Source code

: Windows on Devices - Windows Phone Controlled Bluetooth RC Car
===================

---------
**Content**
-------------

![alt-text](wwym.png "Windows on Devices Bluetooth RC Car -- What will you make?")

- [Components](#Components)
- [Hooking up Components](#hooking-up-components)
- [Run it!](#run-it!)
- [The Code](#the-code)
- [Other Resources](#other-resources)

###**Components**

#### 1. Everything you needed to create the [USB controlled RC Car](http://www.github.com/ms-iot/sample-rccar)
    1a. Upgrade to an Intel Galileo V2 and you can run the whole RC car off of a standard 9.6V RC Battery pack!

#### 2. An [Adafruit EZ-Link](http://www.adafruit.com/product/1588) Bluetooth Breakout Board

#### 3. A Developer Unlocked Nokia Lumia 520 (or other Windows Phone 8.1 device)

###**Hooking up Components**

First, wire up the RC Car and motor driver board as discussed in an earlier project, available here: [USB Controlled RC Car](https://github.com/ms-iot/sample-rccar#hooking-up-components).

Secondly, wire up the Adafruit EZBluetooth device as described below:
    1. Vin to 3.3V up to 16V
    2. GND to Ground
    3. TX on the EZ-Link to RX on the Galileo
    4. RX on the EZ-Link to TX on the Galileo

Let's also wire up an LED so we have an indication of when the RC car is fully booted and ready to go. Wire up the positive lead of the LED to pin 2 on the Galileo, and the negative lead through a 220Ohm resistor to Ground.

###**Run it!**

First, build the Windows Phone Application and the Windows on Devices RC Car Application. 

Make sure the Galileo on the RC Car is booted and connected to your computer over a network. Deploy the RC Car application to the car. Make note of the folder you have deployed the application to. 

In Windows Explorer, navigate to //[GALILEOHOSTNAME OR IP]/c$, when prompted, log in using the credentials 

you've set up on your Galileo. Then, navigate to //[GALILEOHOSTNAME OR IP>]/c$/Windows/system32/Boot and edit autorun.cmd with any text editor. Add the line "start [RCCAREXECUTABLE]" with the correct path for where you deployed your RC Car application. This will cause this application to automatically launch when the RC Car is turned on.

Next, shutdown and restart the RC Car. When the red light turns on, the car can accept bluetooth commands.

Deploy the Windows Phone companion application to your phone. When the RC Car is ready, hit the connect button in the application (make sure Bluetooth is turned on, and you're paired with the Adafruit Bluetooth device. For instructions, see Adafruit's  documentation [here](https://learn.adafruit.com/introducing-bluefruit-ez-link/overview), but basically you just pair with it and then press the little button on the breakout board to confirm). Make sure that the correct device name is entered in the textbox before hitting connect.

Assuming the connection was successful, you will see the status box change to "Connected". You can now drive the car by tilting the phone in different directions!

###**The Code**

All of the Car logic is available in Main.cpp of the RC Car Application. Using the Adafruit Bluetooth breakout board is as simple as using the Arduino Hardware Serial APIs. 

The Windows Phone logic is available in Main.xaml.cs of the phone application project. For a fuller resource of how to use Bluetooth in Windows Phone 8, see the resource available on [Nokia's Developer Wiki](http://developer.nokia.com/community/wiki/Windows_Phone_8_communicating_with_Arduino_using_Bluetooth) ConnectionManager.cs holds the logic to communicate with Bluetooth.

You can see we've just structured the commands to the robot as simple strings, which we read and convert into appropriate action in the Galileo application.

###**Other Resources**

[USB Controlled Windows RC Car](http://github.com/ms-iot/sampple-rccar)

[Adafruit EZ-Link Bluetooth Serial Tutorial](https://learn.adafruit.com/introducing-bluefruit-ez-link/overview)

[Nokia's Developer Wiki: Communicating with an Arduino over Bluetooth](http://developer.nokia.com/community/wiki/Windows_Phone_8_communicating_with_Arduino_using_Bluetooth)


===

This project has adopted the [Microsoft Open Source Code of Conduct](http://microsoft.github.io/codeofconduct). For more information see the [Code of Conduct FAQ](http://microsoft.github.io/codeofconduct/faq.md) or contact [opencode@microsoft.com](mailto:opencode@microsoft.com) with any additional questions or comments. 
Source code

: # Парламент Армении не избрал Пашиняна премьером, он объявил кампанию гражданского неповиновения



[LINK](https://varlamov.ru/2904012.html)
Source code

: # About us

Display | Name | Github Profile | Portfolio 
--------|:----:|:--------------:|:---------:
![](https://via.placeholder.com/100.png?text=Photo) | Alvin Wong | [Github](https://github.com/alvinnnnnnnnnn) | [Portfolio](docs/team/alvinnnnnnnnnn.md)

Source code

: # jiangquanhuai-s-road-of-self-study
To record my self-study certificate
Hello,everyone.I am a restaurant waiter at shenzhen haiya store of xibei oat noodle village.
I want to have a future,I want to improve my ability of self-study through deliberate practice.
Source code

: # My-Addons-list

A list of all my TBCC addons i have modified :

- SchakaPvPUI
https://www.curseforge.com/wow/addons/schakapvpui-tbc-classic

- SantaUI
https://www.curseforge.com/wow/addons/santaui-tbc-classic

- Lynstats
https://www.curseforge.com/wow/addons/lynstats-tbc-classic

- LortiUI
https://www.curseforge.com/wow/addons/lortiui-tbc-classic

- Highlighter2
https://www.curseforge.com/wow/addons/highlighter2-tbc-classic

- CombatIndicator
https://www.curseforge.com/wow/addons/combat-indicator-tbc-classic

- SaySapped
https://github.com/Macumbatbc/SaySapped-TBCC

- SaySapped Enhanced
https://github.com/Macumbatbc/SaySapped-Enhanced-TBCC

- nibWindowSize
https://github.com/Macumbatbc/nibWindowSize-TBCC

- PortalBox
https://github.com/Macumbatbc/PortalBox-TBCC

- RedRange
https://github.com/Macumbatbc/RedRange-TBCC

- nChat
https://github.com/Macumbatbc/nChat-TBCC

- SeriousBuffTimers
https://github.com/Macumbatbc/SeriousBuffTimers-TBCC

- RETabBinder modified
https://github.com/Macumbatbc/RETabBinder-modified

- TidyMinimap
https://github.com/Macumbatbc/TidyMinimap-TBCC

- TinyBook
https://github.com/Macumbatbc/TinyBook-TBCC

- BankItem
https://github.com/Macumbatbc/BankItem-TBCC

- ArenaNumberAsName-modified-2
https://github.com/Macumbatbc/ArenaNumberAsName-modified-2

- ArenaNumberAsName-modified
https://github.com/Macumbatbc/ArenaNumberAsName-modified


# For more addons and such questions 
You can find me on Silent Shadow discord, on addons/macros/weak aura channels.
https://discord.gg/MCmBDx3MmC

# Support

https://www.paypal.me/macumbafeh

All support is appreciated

+-------+

> **Task item**
Lines to set down from above: the line with "https://www.curseforge.com/wow/addons/santaui-tbc-classic", the line with "- Highlighter2", and every line between, each exactly as written.

> **Written solution**
https://www.curseforge.com/wow/addons/santaui-tbc-classic

- Lynstats
https://www.curseforge.com/wow/addons/lynstats-tbc-classic

- LortiUI
https://www.curseforge.com/wow/addons/lortiui-tbc-classic

- Highlighter2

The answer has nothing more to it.